Yue M. Lu was born in Shanghai. After finishing undergraduate studies at Shanghai Jiao Tong University, he attended the University of Illinois at Urbana-Champaign, where he received the M.Sc. degree in mathematics and the Ph.D. degree in electrical engineering, both in 2007. He was a Research Assistant at the University of Illinois at Urbana-Champaign, and has worked for Microsoft Research Asia, Beijing, and Siemens Corporate Research, Princeton, NJ. Following his work as a postdoctoral researcher at the Audiovisual Communications Laboratory at Ecole Polytechnique Fédérale de Lausanne (EPFL), Switzerland, he joined Harvard University in 2010, where he is currently an Associate Professor of Electrical Engineering at the John A. Paulson School of Engineering and Applied Sciences.
He received the Most Innovative Paper Award (with Minh N. Do) of IEEE International Conference on Image Processing (ICIP) in 2006, the Best Student Paper Award of IEEE ICIP in 2007, and the Best Student Presentation Award at the 31st SIAM SEAS Conference in 2007. Student papers supervised and coauthored by him won the Best Student Paper Award (with Ivan Dokmanic and Martin Vetterli) of IEEE International Conference on Acoustics, Speech and Signal Processing in 2011 and the Best Student Paper Award (with Ameya Agaskar and Chuang Wang) of IEEE Global Conference on Signal and Information Processing (GlobalSIP) in 2014.
He has been an Associate Editor of the IEEE Transactions on Image Processing since 2014, an Elected Member of the IEEE Image, Video, and Multidimensional Signal Processing Technical Committee since 2015, and an Elected Member of the IEEE Signal Processing Theory and Methods Technical Committee since 2016. He received the ECE Illinois Young Alumni Achievement Award in 2015.
We consider efficient iterative methods (e.g., stochastic gradient descent, randomized Kaczmarz algorithms, iterative coordinate descent) for solving large-scale optimization problems, whether convex or nonconvex. A flurry of recent work has focused on establishing their theoretical performance guarantees. This intense interest is spurred on by the remarkably impressive empirical performance achieved by these low-complexity and memory-efficient methods.

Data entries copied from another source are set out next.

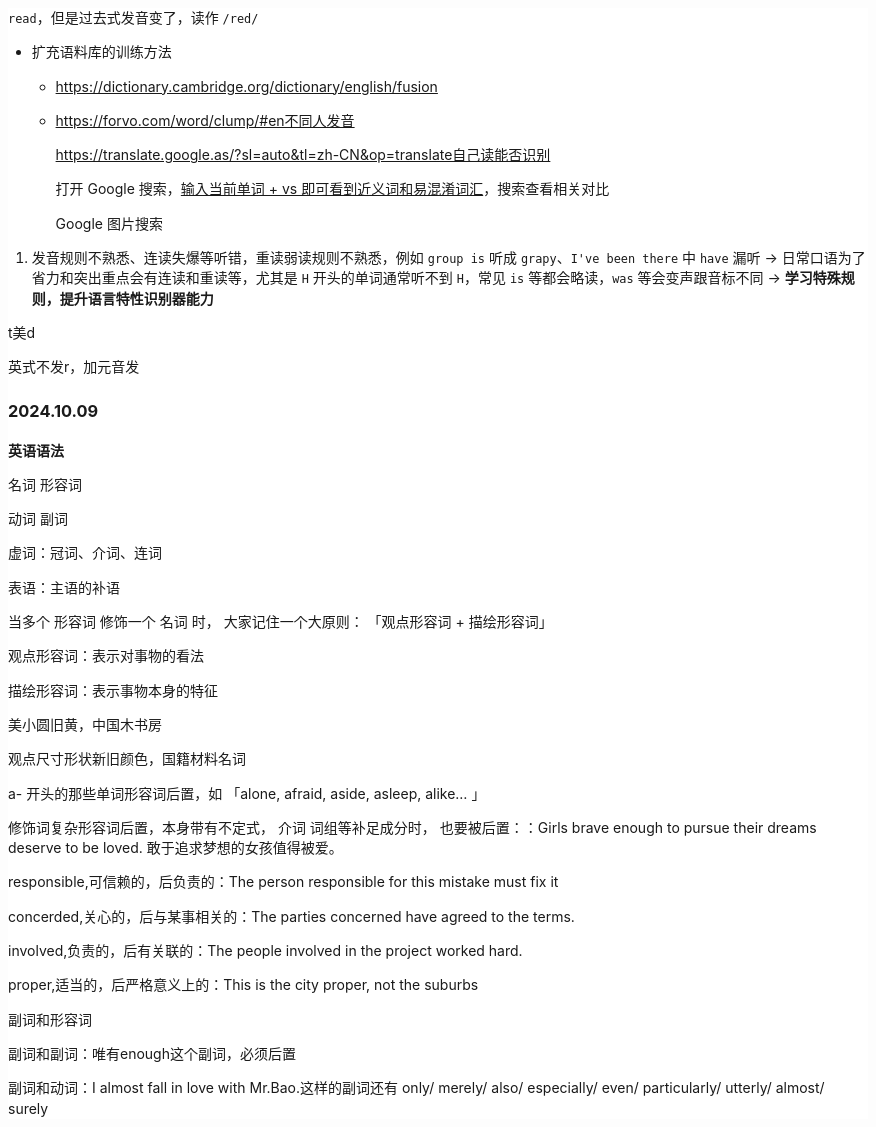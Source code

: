 `read`，但是过去式发音变了，读作 `/red/`

- 扩充语料库的训练方法
    - https://dictionary.cambridge.org/dictionary/english/fusion
    - https://forvo.com/word/clump/#en不同人发音
        
        https://translate.google.as/?sl=auto&tl=zh-CN&op=translate自己读能否识别
        
        打开 Google 搜索，[输入当前单词 + vs 即可看到近义词和易混淆词汇](https://a-programmers-guide-to-english.harryyu.me/assets/clump-google.jpg)，搜索查看相关对比
        
        Google 图片搜索
        

1. 发音规则不熟悉、连读失爆等听错，重读弱读规则不熟悉，例如 `group is` 听成 `grapy`、`I've been there` 中 `have` 漏听 -> 日常口语为了省力和突出重点会有连读和重读等，尤其是 `H` 开头的单词通常听不到 `H`，常见 `is` 等都会略读，`was` 等会变声跟音标不同 -> **学习特殊规则，提升语言特性识别器能力**

t美d

英式不发r，加元音发


### 2024.10.09
**英语语法**

名词 形容词

动词 副词

虚词：冠词、介词、连词

表语：主语的补语

当多个 形容词 修饰一个 名词 时， 大家记住一个大原则： 「观点形容词 + 描绘形容词」

观点形容词：表示对事物的看法

描绘形容词：表示事物本身的特征

美小圆旧黄，中国木书房

观点尺寸形状新旧颜色，国籍材料名词

a- 开头的那些单词形容词后置，如 「alone, afraid, aside, asleep, alike… 」

 修饰词复杂形容词后置，本身带有不定式， 介词 词组等补足成分时， 也要被后置：：Girls brave enough to pursue their dreams deserve to be loved. 敢于追求梦想的女孩值得被爱。

responsible,可信赖的，后负责的：The person responsible for this mistake must fix it

concerded,关心的，后与某事相关的：The parties concerned have agreed to the terms.

involved,负责的，后有关联的：The people involved in the project worked hard.

proper,适当的，后严格意义上的：This is the city proper, not the suburbs

副词和形容词

副词和副词：唯有enough这个副词，必须后置

副词和动词：I almost fall in love with Mr.Bao.这样的副词还有 only/ merely/ also/ especially/ even/ particularly/ utterly/ almost/ surely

In this talk, we will present a framework for analyzing the exact dynamics of these methods in the high-dimensional limit. For concreteness, we consider two classical problems: regularized linear regression (e.g. LASSO) and sparse principal component analysis. For each case, we show that the time-varying estimates given by the algorithms will converge weakly to a deterministic “limiting process” in the high-dimensional (scaling and mean-field) limit. Moreover, this limiting process can be characterized as the unique solution of a nonlinear PDE, and it provides exact information regarding the asymptotic performance of the algorithms. For example, performance metrics such as the MSE, the cosine similarity and the misclassification rate in sparse support recovery can all be obtained by examining the deterministic limiting process. A steady-state analysis of the nonlinear PDE also reveals interesting phase transition phenomenons related to the performance of the algorithms. Although our analysis is asymptotic in nature, numerical simulations show that the theoretical predictions are accurate for moderate signal dimensions.
What makes our analysis tractable is the notion of exchangeability, a fundamental property of symmetry that is inherent in many of the optimization problems encountered in signal processing and machine learning.